SAS Immortelle, SA Navy (SAN) headquarters base in Pretoria for the past 46 years, is set to disappear.
The base on the southern side of the Pretoria central business district in Visagie Street will in future be the SAN Headquarters Unit. This, CNavy Vice Admiral Monde Lobese told a recent KwaZulu-Natal medal parade, follows a submission to Defence and Military Veterans Minister, Thandi Modise.
She approved it and SAN HQ Unit has started with “the relevant processes and system adjustments” to consign SAS Immortelle to the history books.
The name change decision, Lobese said, brings the maritime service “in line with most other services and divisions by calling their support units to the respective service and division chiefs the same name”.
The SAN will join the SA Air Force, with its SAAF HQ Unit, and the landward force’s SA Army HQ Unit.
SAS Immortelle came into being in January 1977 when what was naval headquarters moved to Pretoria from Simon’s Town. Open source information has it: “The then SA Naval Headquarters Unit was there to support Chief of the Navy and his five Chiefs of Naval Staff and their staff officers in matters pertaining to personnel, administration, operations, logistics, intelligence and finance as well as naval matters related to the inland area”.

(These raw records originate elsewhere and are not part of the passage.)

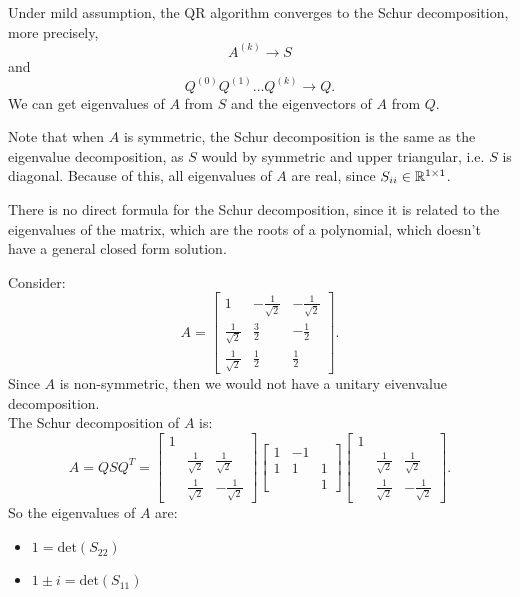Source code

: \documentclass[../main/main.tex]{subfiles}
\begin{document}
\begin{theorem}
	Under mild assumption, the QR algorithm converges to the Schur decomposition, more precisely, \[
		A^{(k)}\to S
	\] and \[
	Q^{(0)}Q^{(1)}\ldots Q^{(k)}\to Q
	.\] We can get eigenvalues of $A$ from $S$ and the eigenvectors of $A$ from $Q$. 
\end{theorem}
\begin{remark}
	Note that when $A$ is symmetric, the Schur decomposition is the same as the eigenvalue decomposition, as $S$ would by symmetric and upper triangular, i.e. $S$ is diagonal. Because of this, all eigenvalues of $A$ are real, since $S_{ii}\in \mathbb{R}^{1\times 1}$.
\end{remark}
\begin{remark}
	There is no direct formula for the Schur decomposition, since it is related to the eigenvalues of the matrix, which are the roots of a polynomial, which doesn't have a general closed form solution.
\end{remark}
\begin{example}
	Consider: \[
		A=\begin{bmatrix} 1&-\frac{1}{\sqrt{2} }&-\frac{1}{\sqrt{2} } \\ \frac{1}{\sqrt{2} }&\frac{3}{2} & -\frac{1}{2} \\ \frac{1}{\sqrt{2} } &\frac{1}{2}&\frac{1}{2} \end{bmatrix} 
	.\] Since $A$ is non-symmetric, then we would not have a unitary eivenvalue decomposition.\\ 
	The Schur decomposition of $A$ is: \[
		A=QSQ^{T}=\begin{bmatrix} 1&&\\ &\frac{1}{\sqrt{2} }&\frac{1}{\sqrt{2} }\\ & \frac{1}{\sqrt{2} } & -\frac{1}{\sqrt{2} } \end{bmatrix} \begin{bmatrix} 1 & -1 &\\ 1 & 1 & 1 \\ &&1 \end{bmatrix} \begin{bmatrix} 1&&\\& \frac{1}{\sqrt{2} } &\frac{1}{\sqrt{2} } \\ & \frac{1}{\sqrt{2} } & -\frac{1}{\sqrt{2} } \end{bmatrix} 
	.\] So the eigenvalues of $A$ are: 
	\begin{itemize}
		\item $1=\text{det}(S_{22})$
		\item $1\pm i=\text{det}(S_{11})$
	\end{itemize}
\end{example}
\end{document}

“Under the guidance of Commander PR Bredenkamp it was decided to change the name of the unit and bring it into line with the naval custom that shore establishments bear a ship’s name. On 20 February 1981 at a colourful ceremony in the heart of Pretoria, the then Chief of the Navy, Vice Admiral Ronald Edwards handed the telescope of command to Commander Bredenkamp, thereby charging him with command of the SA Naval Headquarters Unit under the new name SAS Immortelle.”
Lobese did not give the medal parade a date when the new name will be taken into use.
On the relocation of the SAN facility on the Port of Durban’s Salisbury Island, he said the “planned move to Richards Bay is progressing steadily and we [the SAN] are at the mercy of Transnet National Ports Authority to move the process forward. Remember, the TNPA asked us to move, not the other way around. The Navy agreed to the move in principle, but made it clear we expect a brand new naval base in Richards Bay before we move there. Currently the memorandum of understanding between the SANDF and TNPA has been finalised and we are waiting to sign it.”
At present there is no indication when the commissioning ceremony for the second MMIPV (multi-mission inshore patrol vessel) SAS King Shaka (P1572) will take place other than SAN Public Relations saying it will be in October. Durban was touted as home port for the patrol squadron and this arrangement will continue until Naval Base Richards Bay is fully operational.